Anyone ever used this? How does it compare to, lets say, ADA aqua soil?

I can't find too too much by google searching. They claim it enhances plant's natural colours/reds and encourages proper plant development.

I would just go with aquasoil, but I've obtained a bunch of gift cards for a big box store that only carries tropica's soil, flourite and eco-comp. I want something different than flourite/eco-comp.


----------



## Jeff5614 (Dec 29, 2005)

You might find more users over on UKAPS.org.

https://www.ukaps.org/forum/threads/feedback-from-tropica-soil-users.37603/

https://www.ukaps.org/forum/threads/tropica-aquarium-soil.40137/


----------



## charlie 1 (Oct 22, 2006)

I have multiple tanks and have used both along with Netlea soil.
I honestly have not noticed any significant advantages of one over the other in relation to plant growth.
Regards


----------



## TeteRouge (Jul 26, 2009)

I have used it with no problems, I have 3 healthy tanks with it. I cannot compare as such, as it is the only planting specific substrate I have used. Similar to your situation, at the time it was the only in-stock available -part of a store credit purchase.


----------



## iamaloner (Jul 10, 2017)

I have used tropica and ADA and eco complete. 

My ADA Africana is breaking down after 21 months. I regret buying it as this is my main display tank now. And a very thin layer on top is turning powdery making it hard to clean the substrate. Not sure if Amazonia or the Malay one are any different.

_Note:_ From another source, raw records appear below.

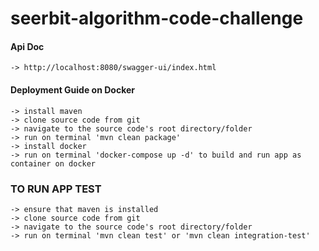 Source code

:# seerbit-algorithm-code-challenge

#### Api Doc 
    -> http://localhost:8080/swagger-ui/index.html

#### Deployment Guide on Docker
    -> install maven
    -> clone source code from git
    -> navigate to the source code's root directory/folder
    -> run on terminal 'mvn clean package'
    -> install docker
    -> run on terminal 'docker-compose up -d' to build and run app as container on docker

### TO RUN APP TEST
    -> ensure that maven is installed
    -> clone source code from git
    -> navigate to the source code's root directory/folder
    -> run on terminal 'mvn clean test' or 'mvn clean integration-test'
         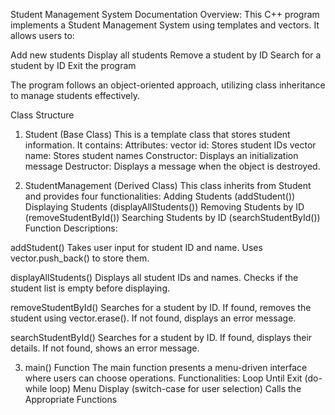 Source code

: Student Management System Documentation
Overview:
This C++ program implements a Student Management System using templates and vectors. It allows users to:

Add new students
Display all students
Remove a student by ID
Search for a student by ID
Exit the program

The program follows an object-oriented approach, utilizing class inheritance to manage students effectively.

Class Structure
1. Student<T> (Base Class)
This is a template class that stores student information. It contains:
Attributes:
vector<T> id: Stores student IDs
vector<T> name: Stores student names
Constructor: Displays an initialization message
Destructor: Displays a message when the object is destroyed.

2. StudentManagement<T> (Derived Class)
This class inherits from Student<T> and provides four functionalities:
Adding Students (addStudent())
Displaying Students (displayAllStudents())
Removing Students by ID (removeStudentById())
Searching Students by ID (searchStudentById())
Function Descriptions:

addStudent()
Takes user input for student ID and name.
Uses vector.push_back() to store them.

displayAllStudents()
Displays all student IDs and names.
Checks if the student list is empty before displaying.

removeStudentById()
Searches for a student by ID.
If found, removes the student using vector.erase().
If not found, displays an error message.

searchStudentById()
Searches for a student by ID.
If found, displays their details.
If not found, shows an error message.

3. main() Function
The main function presents a menu-driven interface where users can choose operations.
Functionalities:
Loop Until Exit (do-while loop)
Menu Display (switch-case for user selection)
Calls the Appropriate Functions



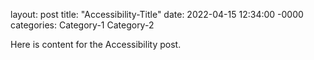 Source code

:layout: post
title: "Accessibility-Title"
date: 2022-04-15 12:34:00 -0000
categories: Category-1 Category-2

Here is content for the Accessibility post.
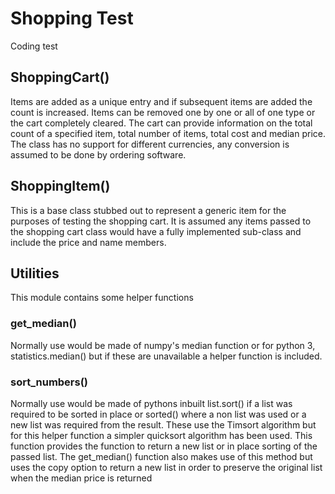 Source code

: # Shopping Test
Coding test

## ShoppingCart()
Items are added as a unique entry and if subsequent items are added the count is increased. 
Items can be removed one by one or all of one type or the cart completely cleared. 
The cart can provide information on the total count of a specified item, total number of items, 
total cost and median price. The class has no support for different currencies, 
any conversion is assumed to be done by ordering software.

## ShoppingItem()
This is a base class stubbed out to represent a generic item for the purposes of testing the shopping cart.
It is assumed any items passed to the shopping cart class would have a fully implemented sub-class and 
include the price and name members.

## Utilities
This module contains some helper functions
### get_median()
Normally use would be made of numpy's median function or for python 3, statistics.median() but if these are
unavailable a helper function is included.
### sort_numbers()
Normally use would be made of pythons inbuilt list.sort() if a list was required to be sorted in place or
sorted() where a non list was used or a new list was required from the result.
These use the Timsort algorithm but for this helper function a simpler quicksort algorithm has been used.
This function provides the function to return a new list or in place sorting of the passed list.
The get_median() function also makes use of this method but uses the copy option to return a new list
in order to preserve the original list when the median price is returned
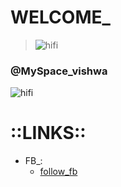 # WELCOME_
>![hifi](https://wallperio.com/data/out/371/profile-pics_617145687.jpg)
### @MySpace_vishwa
![hifi](https://newevolutiondesigns.com/images/freebies/cool-wallpaper-2.jpg)


# ::LINKS::
* FB_:
   * [follow_fb](http://faceboook.com)
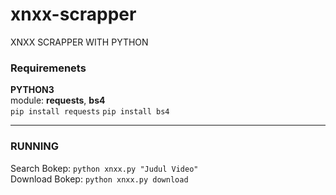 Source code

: # xnxx-scrapper
XNXX SCRAPPER WITH PYTHON

### Requiremenets
<b>PYTHON3</b><br/>
module: <b>requests</b>, <b>bs4</b><br/>
<code>pip install requests</code>
<code>pip install bs4</code>

<hr />

### RUNNING
Search Bokep: <code>python xnxx.py "Judul Video"</code>
<br />
Download Bokep: <code>python xnxx.py download</code>
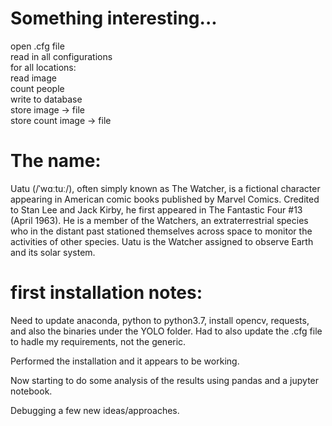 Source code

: # Something interesting...  

open .cfg file  
read in all configurations  
for all locations:  
    read image  
    count people  
    write to database  
    store image -> file  
    store count image -> file  

# The name:  
Uatu (/ˈwɑːtuː/), often simply known as The Watcher, is a fictional character appearing in American comic books published by Marvel Comics. Credited to Stan Lee and Jack Kirby, he first appeared in The Fantastic Four #13 (April 1963). He is a member of the Watchers, an extraterrestrial species who in the distant past stationed themselves across space to monitor the activities of other species. Uatu is the Watcher assigned to observe Earth and its solar system.

# first installation notes:
Need to update anaconda, python to python3.7, install opencv, requests, and also the binaries under the YOLO folder.  Had to also update the .cfg file to hadle my requirements, not the generic.

Performed the installation and it appears to be working.

Now starting to do some analysis of the results using pandas and a jupyter
notebook.


Debugging a few new ideas/approaches.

This is a 80 gallon tank. 

Tropica I have in a nano 7 gallon. Does well. Has held strong for over 3 years. Low tech no co2 no ferts plants grow very well. 

Ecomplete is my fav to be honest. It's hard as a rock and hasn't broken down since I first used it 4.5-5 years ago. It's in a 10 gallon tank. 

I'm planning on setting up more tanks. Maybe a new 120 gallon display or 2 stacked 55 gallon grow outs and I'm going back to eco complete. 

Sent from my PH-1 using Tapatalk


----------



## Quagulator (May 4, 2015)

iamaloner said:


> I have used tropica and ADA and eco complete.
> 
> My ADA Africana is breaking down after 21 months. I regret buying it as this is my main display tank now. And a very thin layer on top is turning powdery making it hard to clean the substrate. Not sure if Amazonia or the Malay one are any different. This is a 80 gallon tank.
> 
> ...




Thanks, I ended up saving some money and using some existing fluorite and some new fluorite. I like it over eco complete, nicer grain size, stays a nice black colour and grows plants just as well in my experience


Sent from my iPhone using Tapatalk


----------